Work instructions =
Go through the records and copy each line where the word "register" occurs.

Saved data entries
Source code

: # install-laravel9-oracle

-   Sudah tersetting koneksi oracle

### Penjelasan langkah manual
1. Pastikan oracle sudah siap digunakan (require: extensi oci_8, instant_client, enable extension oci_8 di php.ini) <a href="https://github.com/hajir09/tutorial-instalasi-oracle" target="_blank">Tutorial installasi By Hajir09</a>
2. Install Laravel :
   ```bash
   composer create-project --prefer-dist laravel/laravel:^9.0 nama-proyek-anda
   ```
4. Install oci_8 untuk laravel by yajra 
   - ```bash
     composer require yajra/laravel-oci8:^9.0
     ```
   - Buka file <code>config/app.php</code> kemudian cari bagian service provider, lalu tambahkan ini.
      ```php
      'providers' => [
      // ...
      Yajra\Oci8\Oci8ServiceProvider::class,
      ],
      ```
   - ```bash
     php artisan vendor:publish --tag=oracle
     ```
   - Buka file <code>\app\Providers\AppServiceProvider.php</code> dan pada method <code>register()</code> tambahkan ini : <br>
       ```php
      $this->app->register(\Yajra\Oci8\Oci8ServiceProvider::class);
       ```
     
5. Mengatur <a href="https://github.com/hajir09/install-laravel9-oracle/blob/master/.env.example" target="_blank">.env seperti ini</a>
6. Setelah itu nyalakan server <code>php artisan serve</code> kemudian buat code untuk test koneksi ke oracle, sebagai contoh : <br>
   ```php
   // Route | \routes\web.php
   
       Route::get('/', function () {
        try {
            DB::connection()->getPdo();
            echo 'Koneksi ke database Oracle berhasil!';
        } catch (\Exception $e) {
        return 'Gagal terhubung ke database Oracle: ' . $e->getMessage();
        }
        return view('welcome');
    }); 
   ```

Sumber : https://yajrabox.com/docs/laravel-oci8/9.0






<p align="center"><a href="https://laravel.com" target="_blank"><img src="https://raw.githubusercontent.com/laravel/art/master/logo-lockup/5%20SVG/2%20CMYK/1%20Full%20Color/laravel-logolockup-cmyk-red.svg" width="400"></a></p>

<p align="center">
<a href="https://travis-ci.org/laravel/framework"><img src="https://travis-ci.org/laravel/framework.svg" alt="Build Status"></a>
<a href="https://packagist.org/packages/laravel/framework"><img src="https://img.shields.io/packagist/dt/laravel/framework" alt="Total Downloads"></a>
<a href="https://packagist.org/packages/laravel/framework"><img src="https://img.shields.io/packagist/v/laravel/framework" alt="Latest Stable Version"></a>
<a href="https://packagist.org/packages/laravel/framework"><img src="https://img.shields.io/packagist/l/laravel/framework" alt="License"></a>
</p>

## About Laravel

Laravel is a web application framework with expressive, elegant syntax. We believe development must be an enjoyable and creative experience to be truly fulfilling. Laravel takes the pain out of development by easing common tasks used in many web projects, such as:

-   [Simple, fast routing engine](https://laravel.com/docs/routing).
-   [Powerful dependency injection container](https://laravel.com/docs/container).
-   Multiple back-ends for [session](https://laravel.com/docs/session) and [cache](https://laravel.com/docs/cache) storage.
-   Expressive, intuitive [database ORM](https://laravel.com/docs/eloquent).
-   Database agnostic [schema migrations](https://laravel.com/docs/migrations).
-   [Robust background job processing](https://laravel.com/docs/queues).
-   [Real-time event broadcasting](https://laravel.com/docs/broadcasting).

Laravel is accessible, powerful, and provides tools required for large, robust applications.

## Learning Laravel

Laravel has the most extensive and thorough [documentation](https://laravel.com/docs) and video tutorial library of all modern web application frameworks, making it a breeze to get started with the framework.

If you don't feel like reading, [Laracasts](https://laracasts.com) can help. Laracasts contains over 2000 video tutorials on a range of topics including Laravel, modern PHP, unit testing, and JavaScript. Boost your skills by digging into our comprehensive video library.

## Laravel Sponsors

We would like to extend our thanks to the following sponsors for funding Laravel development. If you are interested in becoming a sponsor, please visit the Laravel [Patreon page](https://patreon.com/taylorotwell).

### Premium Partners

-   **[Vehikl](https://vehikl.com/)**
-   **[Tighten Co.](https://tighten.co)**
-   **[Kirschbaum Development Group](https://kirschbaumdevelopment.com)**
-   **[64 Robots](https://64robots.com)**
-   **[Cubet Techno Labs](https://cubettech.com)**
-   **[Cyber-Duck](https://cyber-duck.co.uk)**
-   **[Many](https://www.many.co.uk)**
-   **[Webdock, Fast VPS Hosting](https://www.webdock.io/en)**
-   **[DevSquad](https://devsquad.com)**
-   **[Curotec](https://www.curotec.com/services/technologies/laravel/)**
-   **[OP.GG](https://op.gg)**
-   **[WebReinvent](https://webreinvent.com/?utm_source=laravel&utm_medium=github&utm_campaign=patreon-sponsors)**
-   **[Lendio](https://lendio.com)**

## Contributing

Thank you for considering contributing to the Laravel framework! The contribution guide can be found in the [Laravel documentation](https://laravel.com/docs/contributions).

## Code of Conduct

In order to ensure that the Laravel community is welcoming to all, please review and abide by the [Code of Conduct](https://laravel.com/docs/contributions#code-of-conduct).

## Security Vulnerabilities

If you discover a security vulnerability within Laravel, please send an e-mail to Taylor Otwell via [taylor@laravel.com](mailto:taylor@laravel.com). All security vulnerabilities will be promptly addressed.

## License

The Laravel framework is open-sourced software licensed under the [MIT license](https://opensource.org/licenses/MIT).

---

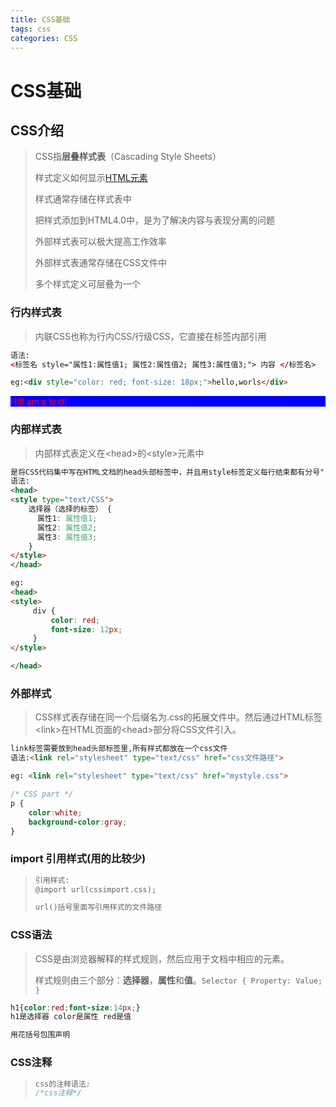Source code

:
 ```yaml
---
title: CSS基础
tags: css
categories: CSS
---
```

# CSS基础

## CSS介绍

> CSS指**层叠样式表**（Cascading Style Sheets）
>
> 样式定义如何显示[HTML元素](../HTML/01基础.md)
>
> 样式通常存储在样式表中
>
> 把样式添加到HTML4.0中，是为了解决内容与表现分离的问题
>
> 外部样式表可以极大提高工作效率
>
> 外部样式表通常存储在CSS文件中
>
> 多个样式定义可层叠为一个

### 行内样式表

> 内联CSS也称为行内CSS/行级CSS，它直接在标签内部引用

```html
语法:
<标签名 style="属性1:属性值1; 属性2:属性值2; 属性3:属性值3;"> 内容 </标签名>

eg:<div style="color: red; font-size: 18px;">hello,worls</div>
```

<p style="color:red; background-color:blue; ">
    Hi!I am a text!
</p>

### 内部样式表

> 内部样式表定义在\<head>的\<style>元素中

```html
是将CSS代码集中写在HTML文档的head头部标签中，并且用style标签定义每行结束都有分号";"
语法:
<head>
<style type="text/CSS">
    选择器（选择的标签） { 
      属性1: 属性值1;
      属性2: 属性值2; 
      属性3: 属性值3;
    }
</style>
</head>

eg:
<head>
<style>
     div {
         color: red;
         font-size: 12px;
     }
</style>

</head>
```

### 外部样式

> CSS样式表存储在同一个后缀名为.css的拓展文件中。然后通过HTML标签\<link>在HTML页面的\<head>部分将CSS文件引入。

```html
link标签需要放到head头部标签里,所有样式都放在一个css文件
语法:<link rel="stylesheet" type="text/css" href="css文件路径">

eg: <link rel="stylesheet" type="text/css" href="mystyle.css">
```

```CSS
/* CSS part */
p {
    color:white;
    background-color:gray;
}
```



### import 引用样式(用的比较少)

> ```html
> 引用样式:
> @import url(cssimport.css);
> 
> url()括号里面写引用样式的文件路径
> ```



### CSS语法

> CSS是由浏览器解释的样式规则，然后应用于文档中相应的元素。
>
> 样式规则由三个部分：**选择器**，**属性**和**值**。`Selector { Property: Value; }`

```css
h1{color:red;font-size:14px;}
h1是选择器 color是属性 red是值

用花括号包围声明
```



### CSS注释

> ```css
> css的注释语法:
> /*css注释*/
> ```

Written response =
   - Buka file <code>\app\Providers\AppServiceProvider.php</code> dan pada method <code>register()</code> tambahkan ini : <br>
      $this->app->register(\Yajra\Oci8\Oci8ServiceProvider::class);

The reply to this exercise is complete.